Supercomputers - Past, Present and the Future

"At each increase of knowledge, as well as on the contrivance of every new tool, human labor becomes abridged" - Charles Babbage
Computers have become an integral part of everybody's everyday life, more than what Charles Babbage might have foreseen. They are more popular and much faster today than what they were several years ago. There has been a constant improvement in the speed and complexity of microprocessors - the heart of every computing machine. Gordon Moore, the co-founder of Intel, in 1965 predicted that the complexity of integrated circuits would approximately double every year. From single core to multi-core processors, the complexity of these microchips are directly linked to their processing speed and they have been improving exponentially over time, strictly following Moore's Law. IBM 704 was the first mass-produced computer with floating point arithmetic hardware and was introduced by IBM in 1954. It was capable of executing 40,000 instructions per second. Today's desktop or laptop computers can perform tens of millions of instructions per second. We have come a long way in our desire for speedier calculation. Supercomputers - computers that form the forefront of all computing machines - were designed to fulfill those dreams. From the mysterious Antikythera mechanism calculators to modern age petaflop supercomputers, we have constantly been searching for ways to make computations faster. Today's supercomputers can do thousand trillions of floating point computations per second and have been constantly improving. Applications such as weather prediction or nuclear reaction simulations comprises of gazillions of operations and may take more than a few days to complete. IBM, Cray, Hitachi, SGI, Fujitsu and many others have invested large amount of work-hours and millions of dollars to develop systems to solve these complex problems. In the past, these systems were available only to government funded national and international research centers but recent advancement in technology and competition in technology industry has made these machines relatively cheaper and more valuable for IT organizations.
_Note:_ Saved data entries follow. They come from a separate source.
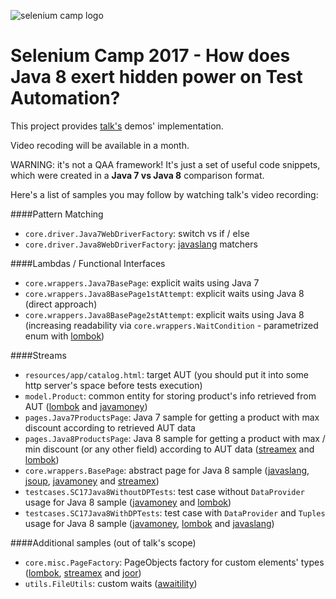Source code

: ![selenium camp logo](http://seleniumcamp.com/wp-content/themes/selenium/images/logo-color.svg "Selenium Camp 2017")
# Selenium Camp 2017 - How does Java 8 exert hidden power on Test Automation? 

This project provides [talk's](http://seleniumcamp.com/talk/how-java-8-can-simplify-test-automation) demos' implementation.

Video recoding will be available in a month. 

WARNING: it's not a QAA framework! It's just a set of useful code snippets, which were created in a **Java 7 vs Java 8** comparison format.

Here's a list of samples you may follow by watching talk's video recording:

####Pattern Matching
 - `core.driver.Java7WebDriverFactory`: switch vs if / else
 - `core.driver.Java8WebDriverFactory`: [javaslang](http://www.javaslang.io) matchers
 
####Lambdas / Functional Interfaces
 - `core.wrappers.Java7BasePage`: explicit waits using Java 7
 - `core.wrappers.Java8BasePage1stAttempt`: explicit waits using Java 8 (direct approach)
 - `core.wrappers.Java8BasePage2stAttempt`: explicit waits using Java 8 (increasing readability via `core.wrappers.WaitCondition` - parametrized enum with [lombok](https://projectlombok.org))
 
####Streams
 - `resources/app/catalog.html`: target AUT (you should put it into some http server's space before tests execution)
 - `model.Product`: common entity for storing product's info retrieved from AUT ([lombok](https://projectlombok.org) and [javamoney](https://javamoney.github.io))
 - `pages.Java7ProductsPage`: Java 7 sample for getting a product with max discount according to retrieved AUT data
 - `pages.Java8ProductsPage`: Java 8 sample for getting a product with max / min discount (or any other field) according to AUT data ([streamex](https://github.com/amaembo/streamex) and [lombok](https://projectlombok.org))
 - `core.wrappers.BasePage`: abstract page for Java 8 sample ([javaslang](http://www.javaslang.io), [jsoup](https://jsoup.org), [javamoney](https://javamoney.github.io) and [streamex](https://github.com/amaembo/streamex))
 - `testcases.SC17Java8WithoutDPTests`: test case without `DataProvider` usage for Java 8 sample ([javamoney](https://javamoney.github.io) and [lombok](https://projectlombok.org))
 - `testcases.SC17Java8WithDPTests`: test case with `DataProvider` and `Tuples` usage for Java 8 sample ([javamoney](https://javamoney.github.io), [lombok](https://projectlombok.org) and [javaslang](http://www.javaslang.io))
 
####Additional samples (out of talk's scope)
 - `core.misc.PageFactory`: PageObjects factory for custom elements' types ([lombok](https://projectlombok.org), [streamex](https://github.com/amaembo/streamex) and [joor](https://github.com/jOOQ/jOOR))
 - `utils.FileUtils`: custom waits ([awaitility](https://github.com/awaitility/awaitility))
Past: Early Supercomputers
CDC-6600, a mainframe computer from Control Data Corporation in 1965 is regarded as the first successful supercomputer. Architected by Seymour Cray and Jim Thornton, the machine was capable of operating at 9 megaflops (MFLOPS). That is thousand times slower than our current desktops. CDC-6600 was also the first machine to introduce separate processors for handling of housekeeping tasks such as memory access and input/output. Until then, the central processing unit (CPU) was in-charge of performing all operations - computing, memory, input/output. I/O in those days were usually done using punch cards or standard magnetic tapes and were extremely slow. By providing separate processors for each event, the CPU was responsible only for computations, and was thus left with a lot fewer instructions. It also resulted in smaller size of the processor allowing it to be operated as higher clock rate. This novel idea, which later came to be known as reduced instruction set computer (RISC), allowed the CPU, peripheral processors (PPs) and I/O units to operate in parallel, thus improving the overall speed and performance of the machine.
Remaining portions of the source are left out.